One video that emerged early on in the battle showed a Ukrainian infantry fighting vehicle dodging down side-streets to ambush Russian tanks.
"The fall of Mariupol has been long predicted by many and the forces there continue to fight extremely bravely, and in the situation they are in, incredibly effectively," a Western official said on Monday.
Nonetheless, the defenders above ground have been pushed back, street by street.
The Ukrainians are now believed to be confined to a number of isolated pockets, the largest of which centres on the Azovstal Iron and Steel works.
On Monday, the Facebook Page of Ukraine's 36th Marines posted a letter saying it was nearly out of ammunition and that it anticipated the "final battle".
"From now on, it is hand to hand combat, then death for some of us and captivity for others," it said in a letter that was markedly more downbeat in tone than Captain Palamar's video.
But like so much in this battle, it was impossible to verify.
Petro Andryushchenko, an aide to the Mariupol mayor, then said on social media that the marines' page had been hacked and the post was fake.
A maze of gantries, chimneys and pipes that covers hundreds of acres, and is bound by the sea to the south and the Kalmius river to the west and north, Azovstal is a formidable citadel.
And even Russian sources appear to acknowledge how effective the Soviet-built factory is as a redoubt.
Eduard Basurin, a spokesman for the self-proclaimed Donetsk People's Republic, told Russian state television on Sunday that Russian forces might resort to chemical weapons to finish the job.
"There are subterranean floors there, therefore to take said object by force makes no sense.

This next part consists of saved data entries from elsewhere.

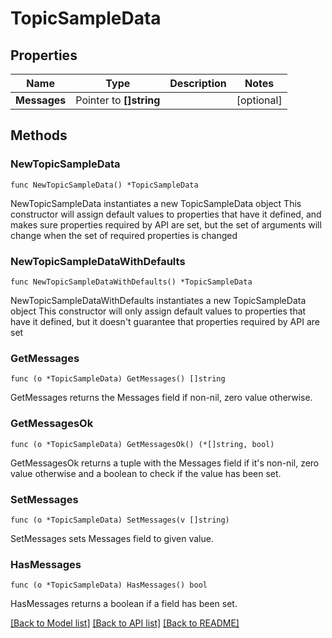 # TopicSampleData

## Properties

Name | Type | Description | Notes
------------ | ------------- | ------------- | -------------
**Messages** | Pointer to **[]string** |  | [optional] 

## Methods

### NewTopicSampleData

`func NewTopicSampleData() *TopicSampleData`

NewTopicSampleData instantiates a new TopicSampleData object
This constructor will assign default values to properties that have it defined,
and makes sure properties required by API are set, but the set of arguments
will change when the set of required properties is changed

### NewTopicSampleDataWithDefaults

`func NewTopicSampleDataWithDefaults() *TopicSampleData`

NewTopicSampleDataWithDefaults instantiates a new TopicSampleData object
This constructor will only assign default values to properties that have it defined,
but it doesn't guarantee that properties required by API are set

### GetMessages

`func (o *TopicSampleData) GetMessages() []string`

GetMessages returns the Messages field if non-nil, zero value otherwise.

### GetMessagesOk

`func (o *TopicSampleData) GetMessagesOk() (*[]string, bool)`

GetMessagesOk returns a tuple with the Messages field if it's non-nil, zero value otherwise
and a boolean to check if the value has been set.

### SetMessages

`func (o *TopicSampleData) SetMessages(v []string)`

SetMessages sets Messages field to given value.

### HasMessages

`func (o *TopicSampleData) HasMessages() bool`

HasMessages returns a boolean if a field has been set.


[[Back to Model list]](../README.md#documentation-for-models) [[Back to API list]](../README.md#documentation-for-api-endpoints) [[Back to README]](../README.md)


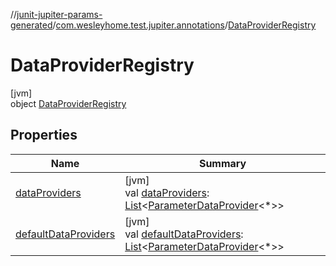 //[junit-jupiter-params-generated](../../../index.md)/[com.wesleyhome.test.jupiter.annotations](../index.md)/[DataProviderRegistry](index.md)

# DataProviderRegistry

[jvm]\
object [DataProviderRegistry](index.md)

## Properties

| Name | Summary |
|---|---|
| [dataProviders](data-providers.md) | [jvm]<br>val [dataProviders](data-providers.md): [List](https://kotlinlang.org/api/latest/jvm/stdlib/kotlin.collections/-list/index.html)&lt;[ParameterDataProvider](../../com.wesleyhome.test.jupiter.provider/-parameter-data-provider/index.md)&lt;*&gt;&gt; |
| [defaultDataProviders](default-data-providers.md) | [jvm]<br>val [defaultDataProviders](default-data-providers.md): [List](https://kotlinlang.org/api/latest/jvm/stdlib/kotlin.collections/-list/index.html)&lt;[ParameterDataProvider](../../com.wesleyhome.test.jupiter.provider/-parameter-data-provider/index.md)&lt;*&gt;&gt; |
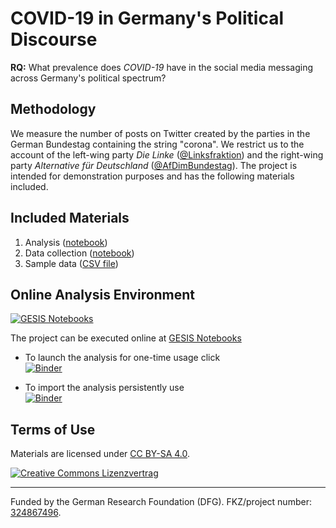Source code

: # COVID-19 in Germany's Political Discourse


**RQ:** What prevalence does *COVID-19* have in the social media messaging across Germany's political spectrum? 


## Methodology

We measure the number of posts on Twitter created by the parties in the German Bundestag containing the string "corona". We restrict us to the account of the left-wing party *Die Linke* ([@Linksfraktion](https://twitter.com/Linksfraktion)) and the right-wing party *Alternative für Deutschland* ([@AfDimBundestag](https://twitter.com/AfDimBundestag)). The project is intended for demonstration purposes and has the following materials included.


## Included Materials
1. Analysis ([notebook](analysis.ipynb))
2. Data collection ([notebook](data-collection.ipynb))
2. Sample data ([CSV file](data.csv))


## Online Analysis Environment
[![GESIS Notebooks](https://notebooks.gesis.org/static/images/logo/logo_text.png)](https://notebooks.gesis.org)

The project can be executed online at [GESIS Notebooks](https://notebooks.gesis.org/)

+ To launch the analysis for one-time usage click  
[![Binder](https://notebooks.gesis.org/binder/badge.svg)](https://notebooks.gesis.org/binder/v2/gh/arnim/COVID-19_PolCom/master?urlpath=lab/tree/analysis.ipynb)

+ To import the analysis persistently use  
[![Binder](https://notebooks.gesis.org/binder/badge.svg)](https://notebooks.gesis.org/services/binder/v2/gh/arnim/COVID-19_PolCom/master?urlpath=lab/tree/analysis.ipynb)


## Terms of Use

Materials are licensed under [CC BY-SA 4.0](http://creativecommons.org/licenses/by-sa/4.0/).


[![Creative Commons Lizenzvertrag](https://i.creativecommons.org/l/by-sa/4.0/88x31.png)](http://creativecommons.org/licenses/by-sa/4.0/)


---

Funded by the German Research Foundation (DFG).
FKZ/project number:
[324867496](https://gepris.dfg.de/gepris/projekt/324867496?context=projekt&task=showDetail&id=324867496&).
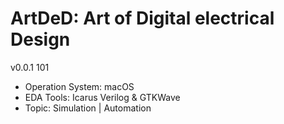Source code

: # ArtDeD: Art of Digital electrical Design
v0.0.1 101
* Operation System: macOS
* EDA Tools: Icarus Verilog &  GTKWave
* Topic: Simulation | Automation
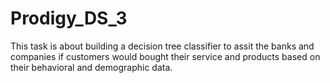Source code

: # Prodigy_DS_3 
This task is about building a decision tree classifier to assit the banks and companies if customers would bought their service and products based on their behavioral and demographic data.
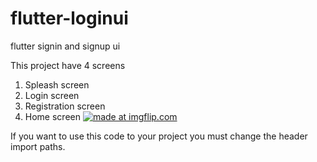 # flutter-loginui
flutter signin and signup ui

This project have 4 screens
1) Spleash screen
2) Login screen
3) Registration screen
4) Home screen
<a href="https://imgflip.com/embed/4g8mj0"><img src="https://imgflip.com/gif/4g8mj0.gif" title="made at imgflip.com"/></a>


If you want to use this code to your project you must change the header import paths.
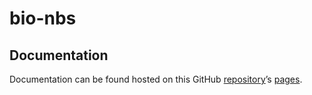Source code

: # bio-nbs


<!-- WARNING: THIS FILE WAS AUTOGENERATED! DO NOT EDIT! -->

## Documentation

Documentation can be found hosted on this GitHub
[repository](https://github.com/sky1ove/bio-nbs)’s
[pages](https://sky1ove.github.io/bio-nbs/).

Because we could allocate a large number of our soldiers, and the enemy will not suffer such losses," he told Channel 1.
"Therefore at the moment, we need to deal with the blockage of this factory, we need to find exits and entrances, in principle, it can be done. And after that I think we need to turn to chemical forces, which will find a way to smoke moles out of their holes."
As of Monday afternoon, both Western and Ukrainian officials insisted the battle was not over.

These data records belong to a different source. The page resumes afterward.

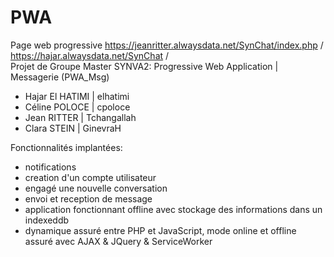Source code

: # PWA
Page web progressive
  https://jeanritter.alwaysdata.net/SynChat/index.php /<br/>
  https://hajar.alwaysdata.net/SynChat /<br/>
Projet de Groupe Master SYNVA2: Progressive Web Application | Messagerie (PWA_Msg)
       <ul>
<li>Hajar El HATIMI | elhatimi </li>
<li>Céline POLOCE | cpoloce </li>
<li>Jean RITTER | Tchangallah </li>
<li>Clara STEIN | GinevraH </li>
      </ul>

Fonctionnalités implantées:
       <ul>
<li>notifications</li>
<li>creation d'un compte utilisateur</li>
<li>engagé une nouvelle conversation </li>
<li>envoi et reception de message </li>
<li>application fonctionnant offline avec stockage des informations dans un indexeddb </li>
<li>dynamique assuré entre PHP et JavaScript, mode online et offline assuré avec AJAX & JQuery & ServiceWorker </li>
        </ul>	      </ul>


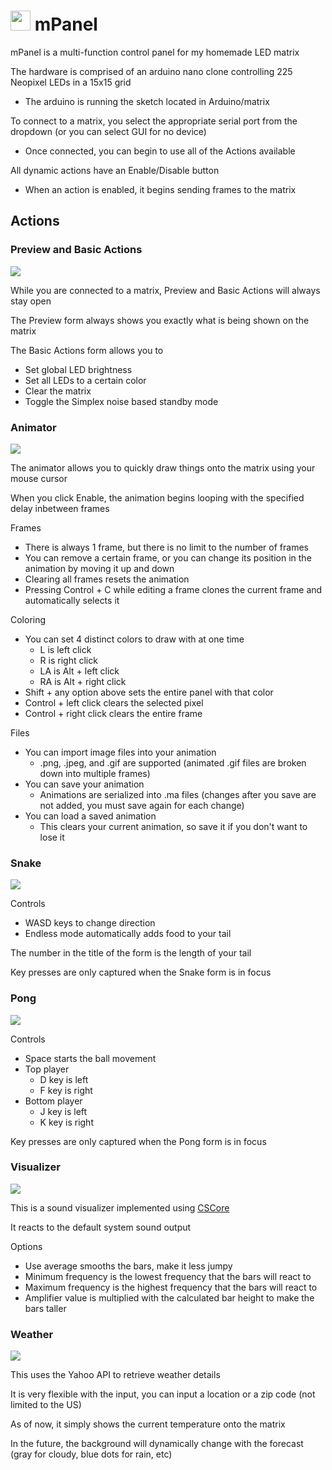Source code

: # <img src="https://raw.githubusercontent.com/PatPositron/mPanel/master/images/mPanel.png" width="32" height="32"> mPanel

mPanel is a multi-function control panel for my homemade LED matrix

The hardware is comprised of an arduino nano clone controlling 225 Neopixel LEDs in a 15x15 grid
 * The arduino is running the sketch located in Arduino/matrix

To connect to a matrix, you select the appropriate serial port from the dropdown (or you can select GUI for no device)
 * Once connected, you can begin to use all of the Actions available

All dynamic actions have an Enable/Disable button
 * When an action is enabled, it begins sending frames to the matrix

## Actions
### Preview and Basic Actions
<img src="https://raw.githubusercontent.com/PatPositron/mPanel/master/images/preview.gif">

While you are connected to a matrix, Preview and Basic Actions will always stay open

The Preview form always shows you exactly what is being shown on the matrix

The Basic Actions form allows you to
* Set global LED brightness
* Set all LEDs to a certain color
* Clear the matrix
* Toggle the Simplex noise based standby mode

### Animator
<img src="https://raw.githubusercontent.com/PatPositron/mPanel/master/images/animator.gif">

The animator allows you to quickly draw things onto the matrix using your mouse cursor

When you click Enable, the animation begins looping with the specified delay inbetween frames

Frames
* There is always 1 frame, but there is no limit to the number of frames
* You can remove a certain frame, or you can change its position in the animation by moving it up and down
* Clearing all frames resets the animation
* Pressing Control + C while editing a frame clones the current frame and automatically selects it

Coloring
* You can set 4 distinct colors to draw with at one time
  * L is left click
  * R is right click
  * LA is Alt + left click
  * RA is Alt + right click
* Shift + any option above sets the entire panel with that color
* Control + left click clears the selected pixel
* Control + right click clears the entire frame

Files
* You can import image files into your animation
  * .png, .jpeg, and .gif are supported (animated .gif files are broken down into multiple frames)
* You can save your animation
  * Animations are serialized into .ma files (changes after you save are not added, you must save again for each change)
* You can load a saved animation
  * This clears your current animation, so save it if you don't want to lose it

### Snake
<img src="https://raw.githubusercontent.com/PatPositron/mPanel/master/images/snake.gif">

Controls
* WASD keys to change direction
* Endless mode automatically adds food to your tail

The number in the title of the form is the length of your tail

Key presses are only captured when the Snake form is in focus

### Pong
<img src="https://raw.githubusercontent.com/PatPositron/mPanel/master/images/pong.gif">

Controls
* Space starts the ball movement
* Top player
  * D key is left
  * F key is right
* Bottom player
  * J key is left
  * K key is right

Key presses are only captured when the Pong form is in focus

### Visualizer
<img src="https://raw.githubusercontent.com/PatPositron/mPanel/master/images/visualizer.gif">

This is a sound visualizer implemented using <a href="https://github.com/filoe/cscore">CSCore</a>

It reacts to the default system sound output

Options
* Use average smooths the bars, make it less jumpy
* Minimum frequency is the lowest frequency that the bars will react to
* Maximum frequency is the highest frequency that the bars will react to
* Amplifier value is multiplied with the calculated bar height to make the bars taller

### Weather
<img src="https://raw.githubusercontent.com/PatPositron/mPanel/master/images/weather.gif">

This uses the Yahoo API to retrieve weather details

It is very flexible with the input, you can input a location or a zip code (not limited to the US)

As of now, it simply shows the current temperature onto the matrix

In the future, the background will dynamically change with the forecast (gray for cloudy, blue dots for rain, etc)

The Ukrainians, and particularly Azov's slick media operation, are still posting footage of their successes, to tell the country and the world that they are still fighting.
As recently as Friday, they released footage of a soldier firing an anti-tank missile at an armoured vehicle from the roof of a building.

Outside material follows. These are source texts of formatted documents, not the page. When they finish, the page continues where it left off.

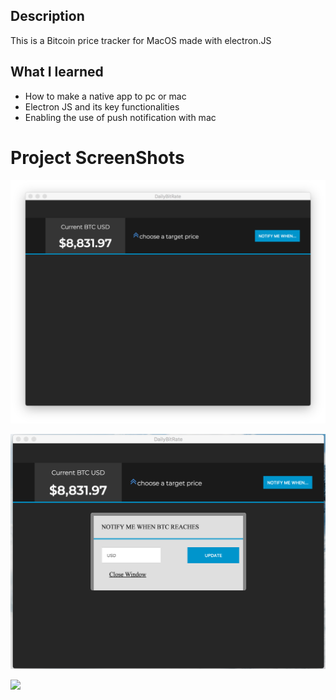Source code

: ## Description

This is a Bitcoin price tracker for MacOS made with electron.JS



## What I learned

* How to make a native app to pc or mac
* Electron JS and its key functionalities
* Enabling the use of push notification with mac



# Project ScreenShots

![](assets/images/first-app-photo.png)

![](assets/images/second-app-photo.png)

![](assets/images/third-app-photo.png)

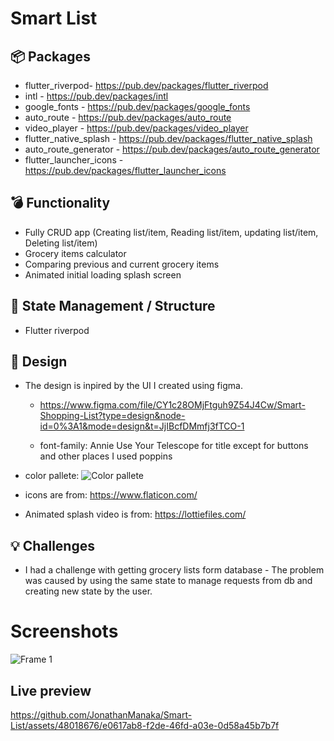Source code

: # Smart List



## 📦 Packages

- flutter_riverpod- https://pub.dev/packages/flutter_riverpod
- intl - https://pub.dev/packages/intl
- google_fonts - https://pub.dev/packages/google_fonts
- auto_route - https://pub.dev/packages/auto_route
- video_player - https://pub.dev/packages/video_player
- flutter_native_splash - https://pub.dev/packages/flutter_native_splash
- auto_route_generator - https://pub.dev/packages/auto_route_generator
- flutter_launcher_icons - https://pub.dev/packages/flutter_launcher_icons

## 💣 Functionality

- Fully CRUD app (Creating list/item, Reading list/item, updating list/item, Deleting list/item)
- Grocery items calculator
- Comparing previous and current grocery items
- Animated initial loading splash screen



## 🚀 State Management / Structure
- Flutter riverpod

## 🎨 Design

- The design is inpired by the UI I created using figma.
    - https://www.figma.com/file/CY1c28OMjFtguh9Z54J4Cw/Smart-Shopping-List?type=design&node-id=0%3A1&mode=design&t=JjIBcfDMmfj3fTCO-1

    - font-family: Annie Use Your Telescope for title except for buttons and other places I used poppins
- color pallete: ![Color pallete](https://github.com/JonathanManaka/Smart-List/assets/48018676/03baadba-562a-467d-b906-c938974175ae)

- icons are from: https://www.flaticon.com/
- Animated splash video is from: https://lottiefiles.com/


## 💡 Challenges

- I had a challenge with getting grocery lists form database - The problem was caused by using the same state to manage requests from db and creating new state by the user.


# Screenshots
![Frame 1](https://github.com/JonathanManaka/Smart-List/assets/48018676/272f95ce-4c12-43ed-be26-f6641c2624e7)


## Live preview


https://github.com/JonathanManaka/Smart-List/assets/48018676/e0617ab8-f2de-46fd-a03e-0d58a45b7b7f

On Monday, they published fresh footage purporting to show a Ukrainian mortar strike on Russian vehicles in the courtyard of a bombed-out apartment building.
There is no shortage of similar footage claiming success on pro-Russian media, however.
Semyon Pegov, who runs the pro-Russian outlet War Gonzo, posted a video of himself on the waterfront near Mariupol port, the centre of one pocket of resistance.
Smoke and flames could be seen rising in the distance. "The city is burning. Fighting continues," he said.
He claimed the Ukrainians were being pushed to the far corner of the port facility and predicted they would either "surrender, die or try to break out" in "not weeks, really a matter of days."
It is clear the Russians are making progress. But that is a prediction the defenders will seek to once again defy.